I end with a vision.  It is the vision of the dance as it may be expressed here in this parish family—in the family we call “Trinity.”  It is a vision of diversity—different kinds of people with all kinds of differences of belief and orientation.  But it is a vision of the dance here in our little corner of the world—with each of us honoring the others in respect of their differences.
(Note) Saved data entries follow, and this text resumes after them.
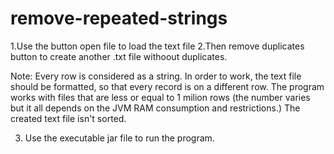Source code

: # remove-repeated-strings
1.Use the button open file to load the text file
2.Then remove duplicates button to create another .txt file withoout duplicates. 

Note: 
Every row is considered as a string. In order to work, the text file should be formatted, so that every record is on a different row.
The program works with files that are less or equal to 1 milion rows (the number varies but it all depends on the JVM RAM consumption and restrictions.) 
The created text file isn't sorted. 

3. Use the executable jar file to run the program. 
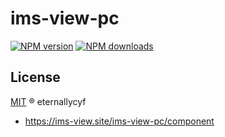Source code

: # ims-view-pc

[![NPM version][version-image]][version-url] [![NPM downloads][download-image]][download-url]

## License

[MIT](../../LICENSE) ® eternallycyf

<!-- npm url -->

[version-image]: http://img.shields.io/npm/v/ims-view-pc/utils.svg?color=deepgreen&label=latest
[version-url]: http://npmjs.org/package/ims-view-pc/utils
[download-image]: https://img.shields.io/npm/dm/ims-view-pc/utils.svg
[download-url]: https://npmjs.org/package/ims-view-pc/utils

<!-- docs url -->

- https://ims-view.site/ims-view-pc/component
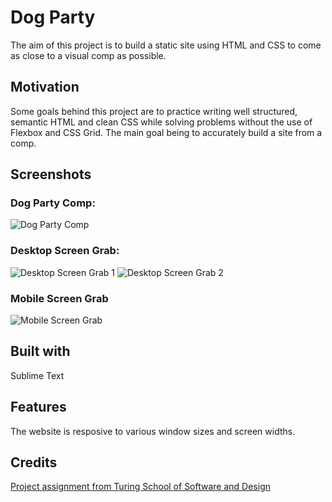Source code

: # Dog Party

The aim of this project is to build a static site using HTML and CSS to come as close to a visual comp as possible.

## Motivation

Some goals behind this project are to practice writing well structured, semantic HTML and clean CSS while solving problems without the use of Flexbox and CSS Grid. The main goal being to accurately build a site from a comp.

## Screenshots

### Dog Party Comp:

![Dog Party Comp](https://imgur.com/F0HQWqi.png "Dog Party Comp")

### Desktop Screen Grab:

![Desktop Screen Grab 1](https://imgur.com/zxz8Yyu.png "Desktop Screen 1 Grab")
![Desktop Screen Grab 2](https://imgur.com/QTcBL18.png "Desktop Screen 2 Grab")

### Mobile Screen Grab

![Mobile Screen Grab](https://imgur.com/L73BVSe.png "Mobile Sreen Grab")

## Built with

Sublime Text

## Features

The website is resposive to various window sizes and screen widths.

## Credits

[Project assignment from Turing School of Software and Design](http://frontend.turing.io/projects/dog-party-js-edition.html)

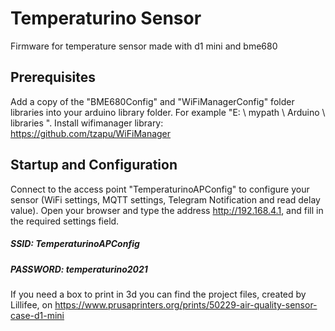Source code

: # Temperaturino Sensor
Firmware for temperature sensor made with d1 mini and bme680

## Prerequisites
Add a copy of the "BME680Config" and "WiFiManagerConfig" folder libraries into your arduino library folder. 
For example "E: \ mypath \ Arduino \ libraries ".
Install wifimanager library:
https://github.com/tzapu/WiFiManager

## Startup and Configuration
Connect to the access point "TemperaturinoAPConfig" to configure your sensor (WiFi settings, MQTT settings, Telegram Notification and read delay value).
Open your browser and type the address http://192.168.4.1, and fill in the required settings field.

#####  SSID: TemperaturinoAPConfig
#####  PASSWORD: temperaturino2021


If you need a box to print in 3d you can find the project files, created by Lillifee, on
https://www.prusaprinters.org/prints/50229-air-quality-sensor-case-d1-mini

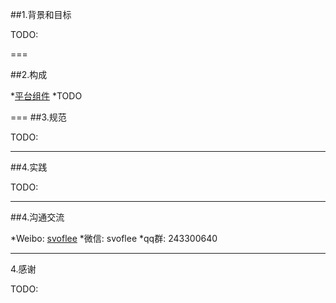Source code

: ##1.背景和目标

TODO:

===

##2.构成

*[平台组件](https://github.com/svoflee/spartacus/wiki/Components)
*TODO

===
##3.规范

TODO:

---
##4.实践

TODO:

---
##4.沟通交流

*Weibo: [svoflee](http://www.weibo.com/svoflee)
*微信:   svoflee
*qq群:   243300640


---
4.感谢

TODO:





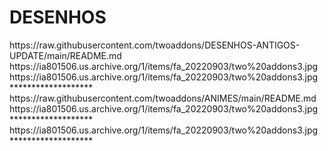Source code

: # DESENHOS

<item>
<title>[I][COLOR indigo][/COLOR][B][COLOR white]DESENHOS ANTIGOS [/COLOR][/B][COLOR indigo]***[/COLOR][/I]</title>
<externallink>https://raw.githubusercontent.com/twoaddons/DESENHOS-ANTIGOS-UPDATE/main/README.md</externallink>
<thumbnail>https://ia801506.us.archive.org/1/items/fa_20220903/two%20addons3.jpg</thumbnail>
<fanart>https://ia801506.us.archive.org/1/items/fa_20220903/two%20addons3.jpg</fanart>
<info></info>
</item> 
*******************

<item>
<title>[I][COLOR indigo][/COLOR][B][COLOR white]ANIMES [/COLOR][/B][COLOR indigo]***[/COLOR][/I]</title>
<externallink>https://raw.githubusercontent.com/twoaddons/ANIMES/main/README.md</externallink>
<thumbnail>https://ia801506.us.archive.org/1/items/fa_20220903/two%20addons3.jpg</thumbnail>
<fanart></fanart>
<info></info>
</item> 
*******************

<item>
<title>[I][COLOR indigo][/COLOR][B][COLOR white]DESENHOS MISTOS [/COLOR][/B][COLOR indigo]***[/COLOR][/I]</title>
<externallink></externallink>
<thumbnail>https://ia801506.us.archive.org/1/items/fa_20220903/two%20addons3.jpg</thumbnail>
<fanart></fanart>
<info></info>
</item> 
*******************


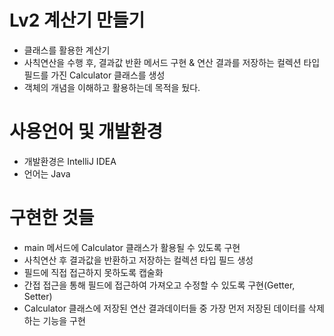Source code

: # Lv2 계산기 만들기
* 클래스를 활용한 계산기  
* 사칙연산을 수행 후, 결과값 반환 메서드 구현 & 연산 결과를 저장하는 컬렉션 타입 필드를 가진 Calculator 클래스를 생성  
* 객체의 개념을 이해하고 활용하는데 목적을 뒀다.

# 사용언어 및 개발환경
* 개발환경은 IntelliJ IDEA
* 언어는 Java

# 구현한 것들
* main 메서드에 Calculator 클래스가 활용될 수 있도록 구현
* 사칙연산 후 결과값을 반환하고  저장하는 컬렉션 타입 필드 생성
* 필드에 직접 접근하지 못하도록 캡술화
* 간접 접근을 통해 필드에 접근하여 가져오고 수정할 수 있도록 구현(Getter, Setter)
* Calculator 클래스에 저장된 연산 결과데이터들 중 가장 먼저 저장된 데이터를 삭제하는 기능을 구현
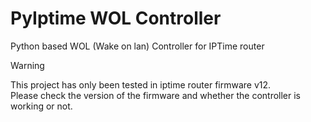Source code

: # PyIptime WOL Controller
Python based WOL (Wake on lan) Controller for IPTime router
> [!WARNING]
> This project has only been tested in iptime router firmware v12.  
> Please check the version of the firmware and whether the controller is working or not.
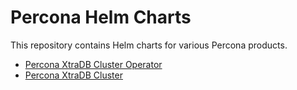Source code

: # Percona Helm Charts

This repository contains Helm charts for various Percona products.

* [Percona XtraDB Cluster Operator](pxc-operator/README.md)
* [Percona XtraDB Cluster](pxc-database/README.md)
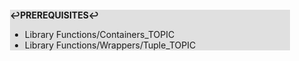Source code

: <div style="margin:2em; background-color: #e0e0e0;">

<strong>↩PREREQUISITES↩</strong>

 * Library Functions/Containers_TOPIC
 * Library Functions/Wrappers/Tuple_TOPIC

</div>

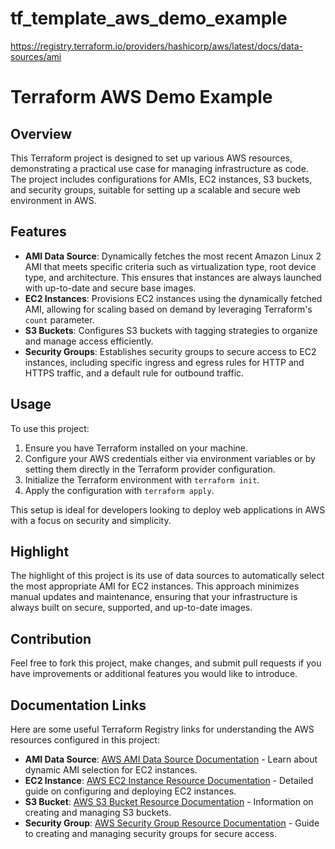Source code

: # tf_template_aws_demo_example

https://registry.terraform.io/providers/hashicorp/aws/latest/docs/data-sources/ami

# Terraform AWS Demo Example

## Overview
This Terraform project is designed to set up various AWS resources, demonstrating a practical use case for managing infrastructure as code. The project includes configurations for AMIs, EC2 instances, S3 buckets, and security groups, suitable for setting up a scalable and secure web environment in AWS.

## Features
- **AMI Data Source**: Dynamically fetches the most recent Amazon Linux 2 AMI that meets specific criteria such as virtualization type, root device type, and architecture. This ensures that instances are always launched with up-to-date and secure base images.
- **EC2 Instances**: Provisions EC2 instances using the dynamically fetched AMI, allowing for scaling based on demand by leveraging Terraform's `count` parameter.
- **S3 Buckets**: Configures S3 buckets with tagging strategies to organize and manage access efficiently.
- **Security Groups**: Establishes security groups to secure access to EC2 instances, including specific ingress and egress rules for HTTP and HTTPS traffic, and a default rule for outbound traffic.

## Usage
To use this project:
1. Ensure you have Terraform installed on your machine.
2. Configure your AWS credentials either via environment variables or by setting them directly in the Terraform provider configuration.
3. Initialize the Terraform environment with `terraform init`.
4. Apply the configuration with `terraform apply`.

This setup is ideal for developers looking to deploy web applications in AWS with a focus on security and simplicity.

## Highlight
The highlight of this project is its use of data sources to automatically select the most appropriate AMI for EC2 instances. This approach minimizes manual updates and maintenance, ensuring that your infrastructure is always built on secure, supported, and up-to-date images.

## Contribution
Feel free to fork this project, make changes, and submit pull requests if you have improvements or additional features you would like to introduce.

## Documentation Links
Here are some useful Terraform Registry links for understanding the AWS resources configured in this project:
- **AMI Data Source**: [AWS AMI Data Source Documentation](https://registry.terraform.io/providers/hashicorp/aws/latest/docs/data-sources/ami) - Learn about dynamic AMI selection for EC2 instances.
- **EC2 Instance**: [AWS EC2 Instance Resource Documentation](https://registry.terraform.io/providers/hashicorp/aws/latest/docs/resources/instance) - Detailed guide on configuring and deploying EC2 instances.
- **S3 Bucket**: [AWS S3 Bucket Resource Documentation](https://registry.terraform.io/providers/hashicorp/aws/latest/docs/resources/s3_bucket) - Information on creating and managing S3 buckets.
- **Security Group**: [AWS Security Group Resource Documentation](https://registry.terraform.io/providers/hashicorp/aws/latest/docs/resources/security_group) - Guide to creating and managing security groups for secure access.

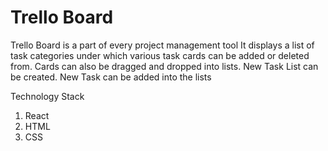 # Trello Board

Trello Board is a part of every project management tool It displays a list of task categories under
which various task cards can be added or deleted from. Cards can also be dragged and dropped into
lists. New Task List can be created. New Task can be added into the lists


Technology Stack

1. React
2. HTML
3. CSS
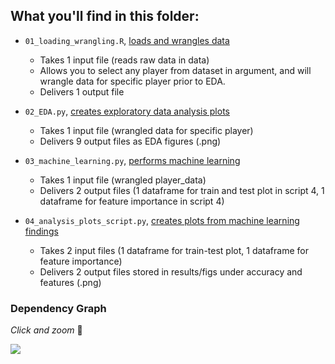 ## What you'll find in this folder:

- `01_loading_wrangling.R`, [loads and wrangles data](https://github.com/UBC-MDS/DSCI-522-Jes-Alex/blob/master/src/01_loading_wrangling.R)

	- Takes 1 input file (reads raw data in data)
	- Allows you to select any player from dataset in argument, and will wrangle data for specific player prior to EDA.
	- Delivers 1 output file

- `02_EDA.py`, [creates exploratory data analysis plots](https://github.com/UBC-MDS/DSCI-522-Jes-Alex/blob/master/src/02_EDA.py)

	 - Takes 1 input file (wrangled data for specific player)
	 - Delivers 9 output files as EDA figures (.png)

- `03_machine_learning.py`, [performs machine learning](https://github.com/UBC-MDS/DSCI-522-Jes-Alex/blob/master/src/03_machine_learning.py)

	- Takes 1 input file (wrangled player_data)
	- Delivers 2 output files (1 dataframe for train and test plot in script 4, 1 dataframe for feature importance in script 4)

- `04_analysis_plots_script.py`, [creates plots from machine learning findings](https://github.com/UBC-MDS/DSCI-522-Jes-Alex/blob/master/src/04_analysis_plots_script.py)

	- Takes 2 input files (1 dataframe for train-test plot, 1 dataframe for feature importance)
	- Delivers 2 output files stored in results/figs under accuracy and features (.png)

### Dependency Graph

_Click and zoom_ 🔎

<img src="https://github.com/jessimk/DSCI-522-Jes-Alex/blob/master/src/dependencies_graph.png?raw=true">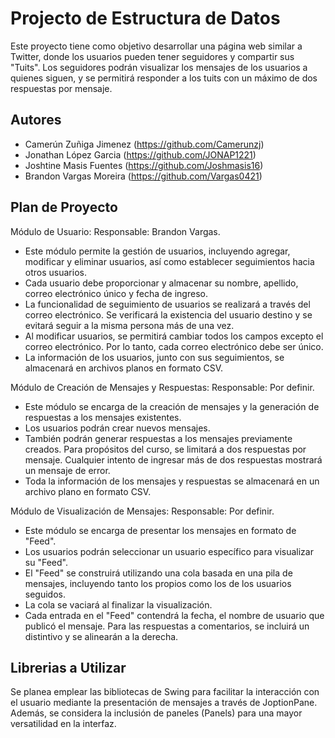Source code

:
# Projecto de Estructura de Datos

Este proyecto tiene como objetivo desarrollar una página web similar a Twitter, donde los usuarios pueden tener seguidores y compartir sus "Tuits". Los seguidores podrán visualizar los mensajes de los usuarios a quienes siguen, y se permitirá responder a los tuits con un máximo de dos respuestas por mensaje.

## Autores

- Camerún Zuñiga Jimenez (https://github.com/Camerunzj)
- Jonathan López Garcia (https://github.com/JONAP1221)
- Joshtine Masis Fuentes (https://github.com/Joshmasis16)
- Brandon Vargas Moreira (https://github.com/Vargas0421)


## Plan de Proyecto

Módulo de Usuario:
Responsable: Brandon Vargas.

- Este módulo permite la gestión de usuarios, incluyendo agregar, modificar y eliminar usuarios, así como establecer seguimientos hacia otros usuarios.
- Cada usuario debe proporcionar y almacenar su nombre, apellido, correo electrónico único y fecha de ingreso.
- La funcionalidad de seguimiento de usuarios se realizará a través del correo electrónico. Se verificará la existencia del usuario destino y se evitará seguir a la misma persona más de una vez.
- Al modificar usuarios, se permitirá cambiar todos los campos excepto el correo electrónico. Por lo tanto, cada correo electrónico debe ser único.
- La información de los usuarios, junto con sus seguimientos, se almacenará en archivos planos en formato CSV.

Módulo de Creación de Mensajes y Respuestas:
Responsable: Por definir.

- Este módulo se encarga de la creación de mensajes y la generación de respuestas a los mensajes existentes.
- Los usuarios podrán crear nuevos mensajes.
- También podrán generar respuestas a los mensajes previamente creados. Para propósitos del curso, se limitará a dos respuestas por mensaje. Cualquier intento de ingresar más de dos respuestas mostrará un mensaje de error.
- Toda la información de los mensajes y respuestas se almacenará en un archivo plano en formato CSV.

Módulo de Visualización de Mensajes:
Responsable: Por definir.

- Este módulo se encarga de presentar los mensajes en formato de "Feed".
- Los usuarios podrán seleccionar un usuario específico para visualizar su "Feed".
- El "Feed" se construirá utilizando una cola basada en una pila de mensajes, incluyendo tanto los propios como los de los usuarios seguidos. 
- La cola se vaciará al finalizar la visualización.
- Cada entrada en el "Feed" contendrá la fecha, el nombre de usuario que publicó el mensaje. Para las respuestas a comentarios, se incluirá un distintivo y se alinearán a la derecha.

## Librerias a Utilizar

Se planea emplear las bibliotecas de Swing para facilitar la interacción con el usuario mediante la presentación de mensajes a través de JoptionPane. Además, se considera la inclusión de paneles (Panels) para una mayor versatilidad en la interfaz.

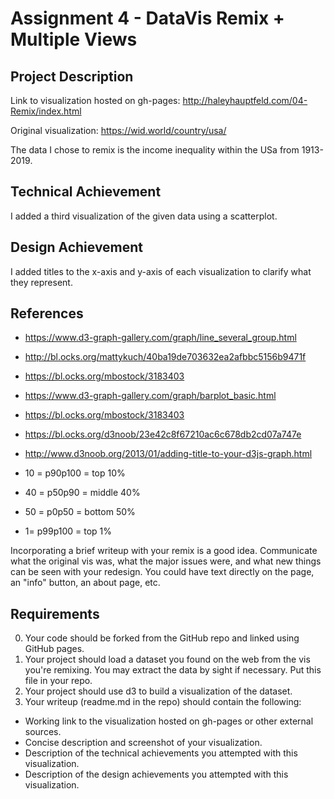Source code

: Assignment 4 - DataVis Remix + Multiple Views
===

Project Description
---
Link to visualization hosted on gh-pages: 
http://haleyhauptfeld.com/04-Remix/index.html

Original visualization: https://wid.world/country/usa/

The data I chose to remix is the income inequality within the USa from 1913-2019.


Technical Achievement
---
I added a third visualization of the given data using a scatterplot.

Design Achievement
---
I added titles to the x-axis and y-axis of each visualization to clarify what they represent.

References
---
* https://www.d3-graph-gallery.com/graph/line_several_group.html
* http://bl.ocks.org/mattykuch/40ba19de703632ea2afbbc5156b9471f
* https://bl.ocks.org/mbostock/3183403
* https://www.d3-graph-gallery.com/graph/barplot_basic.html
* https://bl.ocks.org/mbostock/3183403
* https://bl.ocks.org/d3noob/23e42c8f67210ac6c678db2cd07a747e
* http://www.d3noob.org/2013/01/adding-title-to-your-d3js-graph.html


* 10 = p90p100 = top 10%
* 40 = p50p90 = middle 40%
* 50 = p0p50 = bottom 50%
* 1= p99p100 = top 1%

Incorporating a brief writeup with your remix is a good idea.
Communicate what the original vis was, what the major issues were, and what new things can be seen with your redesign.
You could have text directly on the page, an "info" button, an about page, etc.

Requirements
---

0. Your code should be forked from the GitHub repo and linked using GitHub pages.
1. Your project should load a dataset you found on the web from the vis you're remixing. You may extract the data by sight if necessary. Put this file in your repo.
2. Your project should use d3 to build a visualization of the dataset. 
3. Your writeup (readme.md in the repo) should contain the following:

- Working link to the visualization hosted on gh-pages or other external sources.
- Concise description and screenshot of your visualization.
- Description of the technical achievements you attempted with this visualization.
- Description of the design achievements you attempted with this visualization.


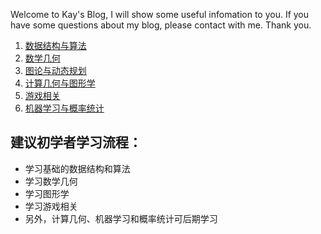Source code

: 
Welcome to Kay's Blog, I will show some useful infomation to you.
If you have some questions about my blog, please contact with me.
Thank you.

1. [数据结构与算法](datastructures/index.md)
2. [数学几何](math/index.md)
3. [图论与动态规划](graph/index.md)
4. [计算几何与图形学](cg/index.md)
5. [游戏相关](game/index.md)
6. [机器学习与概率统计](machine_learning/index.md)

## 建议初学者学习流程：

* 学习基础的数据结构和算法
* 学习数学几何
* 学习图形学
* 学习游戏相关
* 另外，计算几何、机器学习和概率统计可后期学习
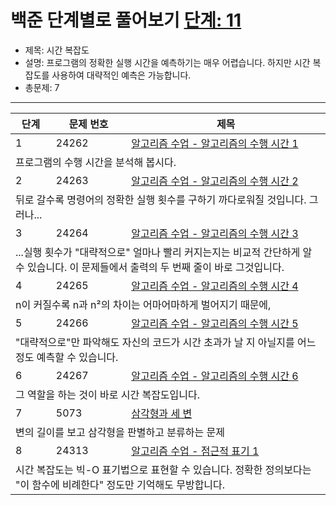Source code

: # 백준 단계별로 풀어보기 [단계: 11](https://www.acmicpc.net/step/53)

- 제목: 시간 복잡도
- 설명: 프로그램의 정확한 실행 시간을 예측하기는 매우 어렵습니다. 하지만 시간 복잡도를 사용하여 대략적인 예측은 가능합니다.
- 총문제: 7
---
<P>
  <table>
    <thead><tr><th>단계</th><th>문제 번호</th><th>제목</th></tr></thead>
    <tbody>
      <tr><td>1</td><td>24262</td><td><a href="https://www.acmicpc.net/problem/24262">알고리즘 수업 - 알고리즘의 수행 시간 1</a></td></tr>
      <tr><td colspan="3">프로그램의 수행 시간을 분석해 봅시다.</td></tr>
      <tr><td>2</td><td>24263</td><td><a href="https://www.acmicpc.net/problem/24263">알고리즘 수업 - 알고리즘의 수행 시간 2</a></td></tr>
      <tr><td colspan="3">뒤로 갈수록 명령어의 정확한 실행 횟수를 구하기 까다로워질 것입니다. 그러나...</td></tr>
      <tr><td>3</td><td>24264</td><td><a href="https://www.acmicpc.net/problem/24264">알고리즘 수업 - 알고리즘의 수행 시간 3</a></td></tr>
      <tr><td colspan="3">...실행 횟수가 "대략적으로" 얼마나 빨리 커지는지는 비교적 간단하게 알 수 있습니다. 이 문제들에서 출력의 두 번째 줄이 바로 그것입니다.</td></tr>
      <tr><td>4</td><td>24265</td><td><a href="https://www.acmicpc.net/problem/24265">알고리즘 수업 - 알고리즘의 수행 시간 4</a></td></tr>
      <tr><td colspan="3">n이 커질수록 n과 n²의 차이는 어마어마하게 벌어지기 때문에,</td></tr>
      <tr><td>5</td><td>24266</td><td><a href="https://www.acmicpc.net/problem/24266">알고리즘 수업 - 알고리즘의 수행 시간 5</a></td></tr>
      <tr><td colspan="3">"대략적으로"만 파악해도 자신의 코드가 시간 초과가 날 지 아닐지를 어느 정도 예측할 수 있습니다.</td></tr>
      <tr><td>6</td><td>24267</td><td><a href="https://www.acmicpc.net/problem/24267">알고리즘 수업 - 알고리즘의 수행 시간 6</a></td></tr>
      <tr><td colspan="3">그 역할을 하는 것이 바로 시간 복잡도입니다.</td></tr>
      <tr><td>7</td><td>5073</td><td><a href="https://www.acmicpc.net/problem/5073">삼각형과 세 변</a></td></tr>
      <tr><td colspan="3">변의 길이를 보고 삼각형을 판별하고 분류하는 문제</td></tr>
      <tr><td>8</td><td>24313</td><td><a href="https://www.acmicpc.net/problem/24313">알고리즘 수업 - 점근적 표기 1</a></td></tr>
      <tr><td colspan="3">시간 복잡도는 빅-O 표기법으로 표현할 수 있습니다. 정확한 정의보다는 "이 함수에 비례한다" 정도만 기억해도 무방합니다.</td></tr>
    </tbody>
  </table>
</P>
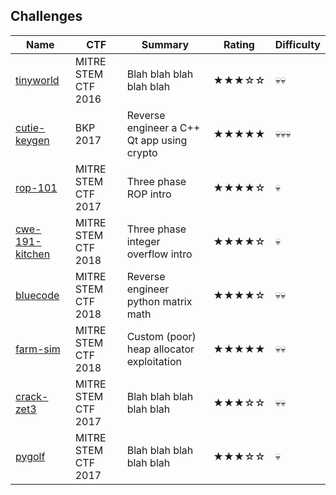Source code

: ## Challenges
Name | CTF | Summary | Rating | Difficulty
---  | ---      | ---     | ---    | ---        |
[tinyworld]() | MITRE STEM CTF 2016 | Blah blah blah blah blah | ★★★☆☆ | 💀💀 
[cutie-keygen](cutie-keygen) | BKP 2017 | Reverse engineer a C++ Qt app using crypto | ★★★★★ | 💀💀💀 
[rop-101](rop-101) | MITRE STEM CTF 2017 | Three phase ROP intro | ★★★★☆ | 💀 
[cwe-191-kitchen](cwe-191-kitchen) | MITRE STEM CTF 2018 | Three phase integer overflow intro | ★★★★☆ | 💀  
[bluecode](bluecode) | MITRE STEM CTF 2018 | Reverse engineer python matrix math | ★★★★☆ | 💀💀 
[farm-sim](farm-sim) | MITRE STEM CTF 2018 | Custom (poor) heap allocator exploitation | ★★★★★ | 💀💀 
[crack-zet3](crack-zet3) | MITRE STEM CTF 2017 | Blah blah blah blah blah | ★★★☆☆ | 💀💀  
[pygolf](pygolf) | MITRE STEM CTF 2017 | Blah blah blah blah blah | ★★★☆☆ | 💀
But all of us engaged with one another in the flow—the dance of life.  It is a vision of the People of God.  It is vision of the Trinity.

Perhaps this vision is expressed in Rublev’s icon, “The Trinity.”  Andrei Rublev worked in the Moscow artistic school in the first part of the fifteenth century.  He was a painter (or we say, a writer) of religious icons.  More than just an ordinary painting, an icon serves as a window from this world into the divine realms.  They, therefore, cannot be grasped or understood by the intellect alone.

This subject matter of this well-known icon is taken from the mysterious story in the Old Testament where Abraham receives three visitors as he camps by the oak of Mamre.  In Christian interpretation the three guests were linked to the three Persons of the Trinity: God the Father, God the Son and God the Holy Spirit.  So while on one level this picture shows three angels seated under Abraham’s tree, on another it represents the dance-around of the three persons of the Trinity.

And while there are many aspects of this icon that might draw our attention and many subtleties over which we might pray, I want to end simply by directing your attention to the open space in the front of the table.  Do you see it?  That space is for you—actually, for us.  For we are invited to complete the circle by joining in the dance.  God desires us to join the dance and enter the flow.

Besides the Cappadocian Fathers, I am indebted to the spiritual writings of Cynthia Bourgeault, Richard, Rohr, and Raimon Pannikar for their work inspired reflection on the Trinity.